The Inside Word
Threading the eye of the needle
Prime Minister Albanese will need to tap into all his guile and diplomatic skills to thread the political needle if he is to regain momentum before the year is out.
Since the Referendum, the Prime Minister and the Government have taken a major hit with the Australian public voting a resounding NO for a Voice to Parliament.
On further analysis the 60/40 vote across the county has also revealed that 40 per cent of traditionally Labor voters also rejected the Referendum. This is a concerning trend for the Government, particularly because the bulk of these voters are held in a swag of outer-metro marginal seats.
Hindsight is always clear, but the greatest loss of authority from the failure of the Voice Referendum has been the Prime Minister’s judgement, which is now being questioned. This is a dangerous position, as some ALP caucus front benchers our detecting weaknesses and eyeing up opportunities to move up the totem pole.
For the first time, the Roy Morgan poll has the opposition ahead on a two-party-preferred, basis 50.5 per cent to 49.5 per cent lead. This is extraordinary considering the low approval rating of the Opposition leader. Newspoll has also indicated falling support for the Government.

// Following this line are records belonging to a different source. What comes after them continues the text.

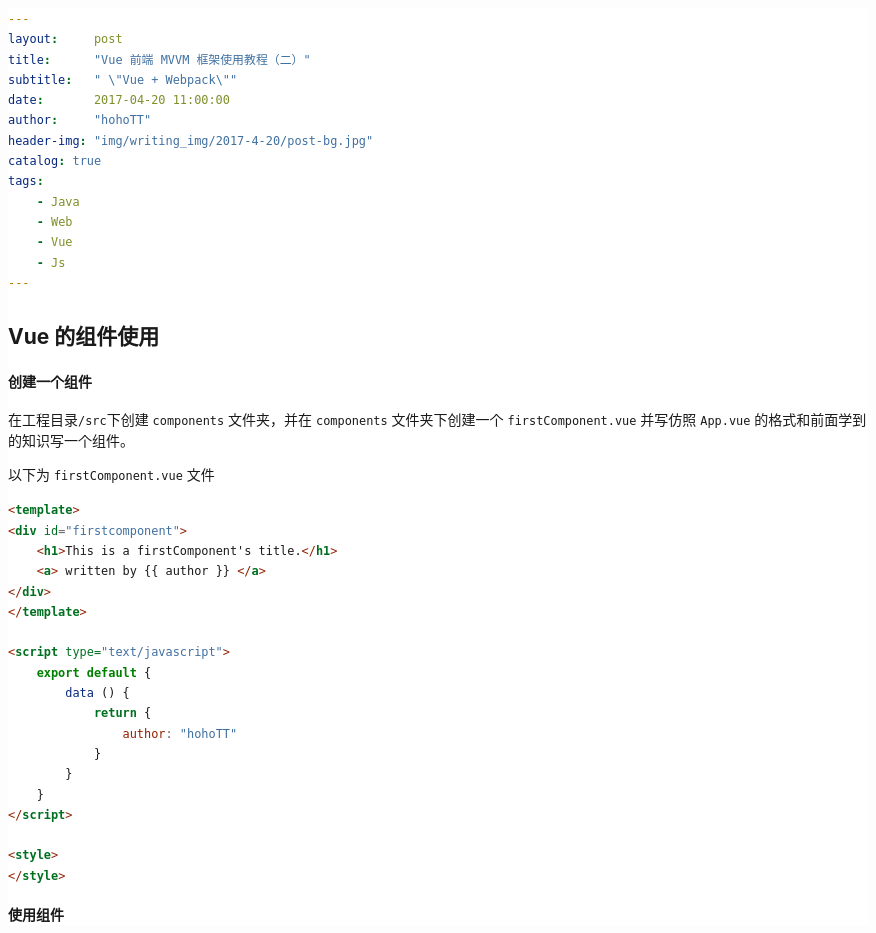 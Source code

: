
 ```yaml
---
layout:     post
title:      "Vue 前端 MVVM 框架使用教程（二）"
subtitle:   " \"Vue + Webpack\""
date:       2017-04-20 11:00:00
author:     "hohoTT"
header-img: "img/writing_img/2017-4-20/post-bg.jpg"
catalog: true
tags:
    - Java
    - Web
    - Vue
    - Js
---
```



## Vue 的组件使用

#### 创建一个组件

在工程目录`/src`下创建 `components` 文件夹，并在 `components` 文件夹下创建一个 `firstComponent.vue` 并写仿照 `App.vue` 的格式和前面学到的知识写一个组件。

以下为 `firstComponent.vue` 文件

```html
<template>
<div id="firstcomponent">
    <h1>This is a firstComponent's title.</h1>
    <a> written by {{ author }} </a>
</div>
</template>

<script type="text/javascript">
    export default {
        data () {
            return {
                author: "hohoTT"
            }
        }
    }
</script>

<style>
</style>
```



#### 使用组件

One or two polls on their own are insignificant but it does give us enough insight to understand that the Coalition will be a strong contender at the next federal election, scheduled between August 2024 and May 2025.
Cost-of-living remains the number one issue for Australians, and until energy prices and interest rates stabilise or fall, the public will remain skeptical of the country’s current leadership.

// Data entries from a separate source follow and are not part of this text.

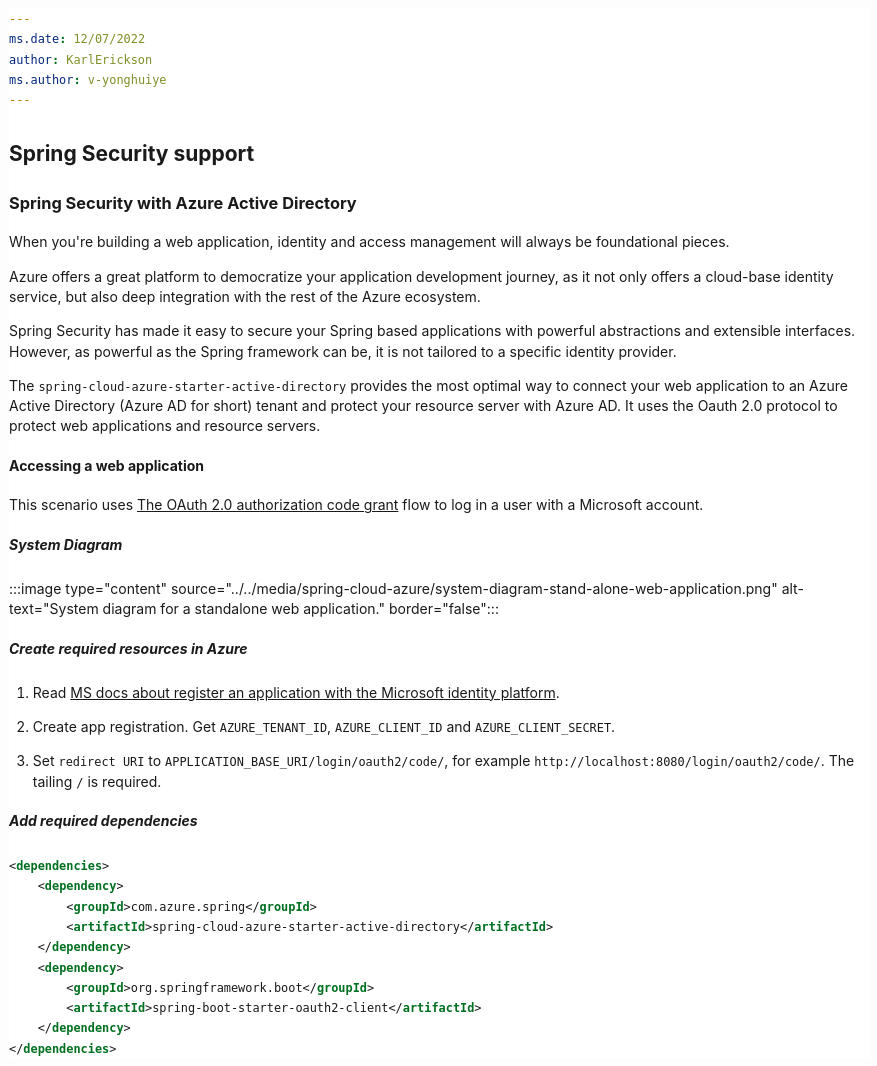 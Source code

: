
 ```yaml
---
ms.date: 12/07/2022
author: KarlErickson
ms.author: v-yonghuiye
---
```


## Spring Security support

### Spring Security with Azure Active Directory

When you're building a web application, identity and access management will always be foundational pieces.

Azure offers a great platform to democratize your application development journey, as it not only offers a cloud-base identity service, but also deep integration with the rest of the Azure ecosystem.

Spring Security has made it easy to secure your Spring based applications with powerful abstractions and extensible interfaces. However, as powerful as the Spring framework can be, it is not tailored to a specific identity provider.

The `spring-cloud-azure-starter-active-directory` provides the most optimal way to connect your web application to an Azure Active Directory (Azure AD for short) tenant and protect your resource server with Azure AD. It uses the Oauth 2.0 protocol to protect web applications and resource servers.

#### Accessing a web application

This scenario uses [The OAuth 2.0 authorization code grant](/azure/active-directory/develop/v2-oauth2-auth-code-flow) flow to log in a user with a Microsoft account.

##### System Diagram

:::image type="content" source="../../media/spring-cloud-azure/system-diagram-stand-alone-web-application.png" alt-text="System diagram for a standalone web application." border="false":::

##### Create required resources in Azure

1. Read [MS docs about register an application with the Microsoft identity platform](/azure/active-directory/develop/quickstart-register-app).

1. Create app registration. Get `AZURE_TENANT_ID`, `AZURE_CLIENT_ID` and `AZURE_CLIENT_SECRET`.

1. Set `redirect URI` to `APPLICATION_BASE_URI/login/oauth2/code/`, for example `http://localhost:8080/login/oauth2/code/`. The tailing `/` is required.

##### Add required dependencies

``` xml
<dependencies>
    <dependency>
        <groupId>com.azure.spring</groupId>
        <artifactId>spring-cloud-azure-starter-active-directory</artifactId>
    </dependency>
    <dependency>
        <groupId>org.springframework.boot</groupId>
        <artifactId>spring-boot-starter-oauth2-client</artifactId>
    </dependency>
</dependencies>
```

The challenges for the Government are real, both on a domestic and international level.
The carnage and chaos in Gaza and Jerusalem have added a new fault line not only on the international stage but within the heart of the ALP membership and caucus.
The atrocities committed by the terrorist organisation Hamas, the widening death toll and the pressure of a full-scale invasion by Israel on Northern Gaza, are reigniting division in the ALP. Many members of the ALP Caucus represent Western Sydney electorates with significant Arab populations who are pro-Palestinian are not happy with the Government’s support for Israel. This view is also permeating through the Left of the Labor Party and boosting support for the Greens.
Prime Minister Albanese’s important state visit to Washington was complicated not only by rising tensions in the Middle East, but also by a Congress in shambles. No real engagement was possible on Capitol Hill, since a Republican Speaker of the House was only elected late this week. Important issues such as AUKUS and trade will remain in limbo, which is regrettable given the next stop on the PM’s international tour is Beijing.
The significance of this trip to China cannot be underestimated. It commemorates two milestones, 50 years since the opening of diplomatic relations, and secondly an end to the deep freeze on the bilateral relationship.
For most Prime Ministers, walking the international stage is a welcome reprieve from the rough and tumble of domestic politics. In this case, it means putting as much distance between the Government and the failed Referendum.
However, this overseas trip to our two major trading partners – our ally the USA, and China, our largest export market and greatest security risk – will require all the political dexterity the Prime Minister can muster.
Threading the political needle at home and abroad for the Government and Australia’s interest will be paramount before the year is out.